Daphna thought back to her first day of kindergarten. How she had clutched her mother’
s hand in the school yard. How her mom had leaned down to give her a kiss and told her that everything was going to be okay. She had met Harkin, even then in a blond ponytail, while playing with blocks. And Cynthia? After their initial meeting on the playground, she had stood before their class that first day and sung a flawless rendition of “Doe, a deer.”
Daphna pushed through the front gate and followed a cobblestone path that veered in and around three separate flower beds, then curved around the back of the building to the playground. Her fellow schoolmates—that year, there were precisely one hundred students in the school, from kindergarten through eighth grade—were killing the final minutes before class playing freeze tag, scaling jungle gyms, and seeing how high they could go on the swings. Daphna cut around a group of kids playing kick the can, heading toward the orange bench near the seesaws and the meeting with her two friends.
It appeared that Cynthia and Harkin had drawn a crowd. At first, Daphna assumed Cynthia was being mobbed by well-wishers congratulating her on her Broadway opening. Instead, the focus was on a boy wearing bright purple jeans, a lime green polo shirt, and shiny yellow loafers. Perched on his nose was a pair of thick glasses. His hair was slicked back and parted down the middle.

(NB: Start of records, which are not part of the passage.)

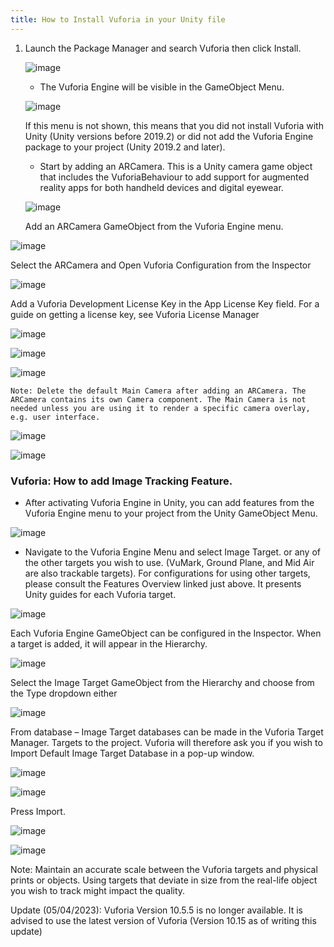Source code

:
 ```yaml
---
title: How to Install Vuforia in your Unity file
---
```


1. Launch the Package Manager and search Vuforia then click Install.

   ![image](../../img/XR-App-Installation-Guide/40.png)

   - The Vuforia Engine will be visible in the GameObject Menu.

   ![image](../../img/XR-App-Installation-Guide/41.png)

   If this menu is not shown, this means that you did not install Vuforia with Unity (Unity versions before 2019.2) or did not add the Vuforia Engine package to your project (Unity 2019.2 and later).

   - Start by adding an ARCamera. This is a Unity camera game object that includes the VuforiaBehaviour to add support for augmented reality apps for both handheld devices and digital eyewear.

   ![image](../../img/XR-App-Installation-Guide/42.png)

   Add an ARCamera GameObject from the Vuforia Engine menu.

![image](../../img/XR-App-Installation-Guide/43.png)

Select the ARCamera and Open Vuforia Configuration from the Inspector

![image](../../img/XR-App-Installation-Guide/44.png)

Add a Vuforia Development License Key in the App License Key field. For a guide on getting a license key, see Vuforia License Manager

![image](../../img/XR-App-Installation-Guide/45.png)

![image](../../img/XR-App-Installation-Guide/46.png)

![image](../../img/XR-App-Installation-Guide/47.png)

    Note: Delete the default Main Camera after adding an ARCamera. The ARCamera contains its own Camera component. The Main Camera is not needed unless you are using it to render a specific camera overlay, e.g. user interface.

![image](../../img/XR-App-Installation-Guide/48.png)

![image](../../img/XR-App-Installation-Guide/49.png)

### Vuforia: How to add Image Tracking Feature.

- After activating Vuforia Engine in Unity, you can add features from the Vuforia Engine menu to your project from the Unity GameObject Menu.

![image](../../img/XR-App-Installation-Guide/50.png)

- Navigate to the Vuforia Engine Menu and select Image Target. or any of the other targets you wish to use. (VuMark, Ground Plane, and Mid Air are also trackable targets).
  For configurations for using other targets, please consult the Features Overview linked just above. It presents Unity guides for each Vuforia target.

![image](../../img/XR-App-Installation-Guide/51.png)

Each Vuforia Engine GameObject can be configured in the Inspector. When a target is added, it will appear in the Hierarchy.

![image](../../img/XR-App-Installation-Guide/52.png)

Select the Image Target GameObject from the Hierarchy and choose from the Type dropdown either

![image](../../img/XR-App-Installation-Guide/53.png)

From database – Image Target databases can be made in the Vuforia Target Manager. Targets to the project. Vuforia will therefore ask you if you wish to Import Default Image Target Database in a pop-up window.

![image](../../img/XR-App-Installation-Guide/54.png)

![image](../../img/XR-App-Installation-Guide/55.png)

Press Import.

![image](../../img/XR-App-Installation-Guide/56.png)

![image](../../img/XR-App-Installation-Guide/57.png)

Note: Maintain an accurate scale between the Vuforia targets and physical prints or objects. Using targets that deviate in size from the real-life object you wish to track might impact the quality.

Update (05/04/2023): Vuforia Version 10.5.5 is no longer available. It is advised to use the latest version of Vuforia (Version 10.15 as of writing this update)
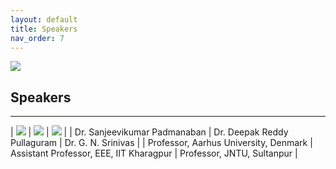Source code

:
 ```yaml
---
layout: default
title: Speakers
nav_order: 7
---
```

![](../../assets/images/bg_windmill.jpg)
## Speakers
---

| ![](../../assets/images/sanjeevikumar.jpg) | ![](../../assets/images/speaker1.jpg)   | ![](../../assets/images/speaker2.jpg) |
| Dr. Sanjeevikumar Padmanaban               | Dr. Deepak Reddy Pullaguram             | Dr. G. N. Srinivas |
| Professor, Aarhus University, Denmark      | Assistant Professor, EEE, IIT Kharagpur | Professor, JNTU, Sultanpur |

“No, no, no!” he was crying. “It’ll be out soon!”
He was Myron Blatt, son of Ignatious Peabody Blatt. It was rumored that Myron had failed the school’s rigorous entrance exams and that his father had bent the rules to secure his admission. But whether or not he was truly worthy of the label “insanely gifted,” Myron Blatt was still a member in good standing of the seventh grade.
“Very, very soon!” he went on.
“When already?” a small boy asked.
He was Daphna’s classmate Jean-Claude Broquet, who had moved to the States two years earlier from Paris.
“I don’t have exact dates, for crying out loud,” Myron said. He had a high voice that cracked when he got excited. “He doesn’t tell me everything.”
“It’s been forever since your dad released the Hat-Top,” Jean-Claude went on. “Practically two years!”